In this example segmentation 118 is performed on uniform face areas
of the nose, and the eye and forehead region of the face. Stored
2-D local feature representations 122, 3-D holistic feature
representations 124 and segmented portions of the 3-D face form the
gallery 120 and are used in comparison with a probe image set 130
of a face in the online processing 104.
[0109] In the online processing part 104 a probe image set 130 is
received. The probe image set 130 comprises a single 2-D image of a
face and a 3-D image of the face for comparison with the faces in
the gallery 120 in order to identify the face in the probe image
set 130. In an embodiment multiple faces can be recognized
sequentially, although the process could be operated in parallel to
recognize multiple faces simultaneously. The probe image set 130 is
normalized at 132. The normalized 2-D image is then used to compute
134 a 2-D local feature representation. The computation of 134 is
the same as the computation of 112. Thus, in this example, the 2-D
local feature representation is a SIFT.
[0110] The normalized 3-D image is then used to compute 136 a 3-D
holistic feature representation. The computation 136 is the same as
computation 116 of the offline process 102. Thus, in this example,
the 3-D holistic feature representation is a SFR.
[0111] The normalized 3-D face is then also segmented 138 to
produce a 3-D nose segment 144 and a 3-D eyes and forehead segment
146.
[0112] The probe face's 2-D local feature representation is
compared 140 to each 2-D local feature representation 122 of the
gallery 120. The comparison produces a similarity score for each
identity in the gallery 120.
[0113] The 3-D holistic feature representation (SFR) of the probe
is compared 142 by the rejection classifier 32 to the 3-D holistic
feature representation of each identity's face in the gallery 120.
The comparison involves determining a similarity score. The
similarity scores of the 2-D holistic feature matching 140 and the
corresponding similarity scores of the 3-D holistic feature
matching 142 are fused at 152. Those faces which have sufficient
similarity, as determined by the fused similarity scores, are
retained and those that do not have sufficient similarity, as
determined by the fused similarity scores, are rejected at 160.

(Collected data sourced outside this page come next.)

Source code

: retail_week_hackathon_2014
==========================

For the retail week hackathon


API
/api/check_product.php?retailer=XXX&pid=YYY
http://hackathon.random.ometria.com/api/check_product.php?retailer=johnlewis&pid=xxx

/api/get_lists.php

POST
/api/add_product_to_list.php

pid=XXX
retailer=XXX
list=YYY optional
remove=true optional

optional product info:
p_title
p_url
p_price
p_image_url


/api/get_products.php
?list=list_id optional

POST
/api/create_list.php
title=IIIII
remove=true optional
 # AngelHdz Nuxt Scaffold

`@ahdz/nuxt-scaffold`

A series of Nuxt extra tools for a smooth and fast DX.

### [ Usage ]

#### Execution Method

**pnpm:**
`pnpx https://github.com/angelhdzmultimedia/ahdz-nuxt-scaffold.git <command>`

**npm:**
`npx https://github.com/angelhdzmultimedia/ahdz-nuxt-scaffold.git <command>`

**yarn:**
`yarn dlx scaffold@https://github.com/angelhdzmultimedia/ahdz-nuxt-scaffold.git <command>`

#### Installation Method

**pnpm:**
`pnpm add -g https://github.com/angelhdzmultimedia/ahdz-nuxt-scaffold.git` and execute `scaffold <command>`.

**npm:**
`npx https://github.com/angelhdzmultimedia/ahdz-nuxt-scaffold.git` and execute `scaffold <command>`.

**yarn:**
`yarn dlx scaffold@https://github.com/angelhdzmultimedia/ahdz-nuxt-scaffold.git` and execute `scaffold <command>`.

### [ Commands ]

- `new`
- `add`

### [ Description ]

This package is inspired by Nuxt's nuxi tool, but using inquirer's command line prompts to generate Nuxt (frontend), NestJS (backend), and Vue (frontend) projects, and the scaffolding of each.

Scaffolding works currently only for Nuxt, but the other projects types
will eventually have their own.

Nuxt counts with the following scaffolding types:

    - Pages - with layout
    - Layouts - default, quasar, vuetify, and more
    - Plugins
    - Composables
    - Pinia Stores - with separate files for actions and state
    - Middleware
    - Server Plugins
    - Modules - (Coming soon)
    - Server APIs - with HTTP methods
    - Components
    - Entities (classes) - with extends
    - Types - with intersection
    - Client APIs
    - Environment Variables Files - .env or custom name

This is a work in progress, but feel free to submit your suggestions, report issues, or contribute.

[0114] The remaining (non-rejected) faces in the gallery 120 then
have their segmented features compared by the matching classifier
36 at 148 and 150 (that is the 3-D nose of the probe is matched
with each 3-D nose of each face in the gallery, and the 3-D eyes
and forehead region of the probe are matched against each of the
3-D eyes and forehead region of each image in the gallery 150).
Each of these comparisons 148 and 150 produces a similarity score.
The similarity scores for each identity's face are fused at 162.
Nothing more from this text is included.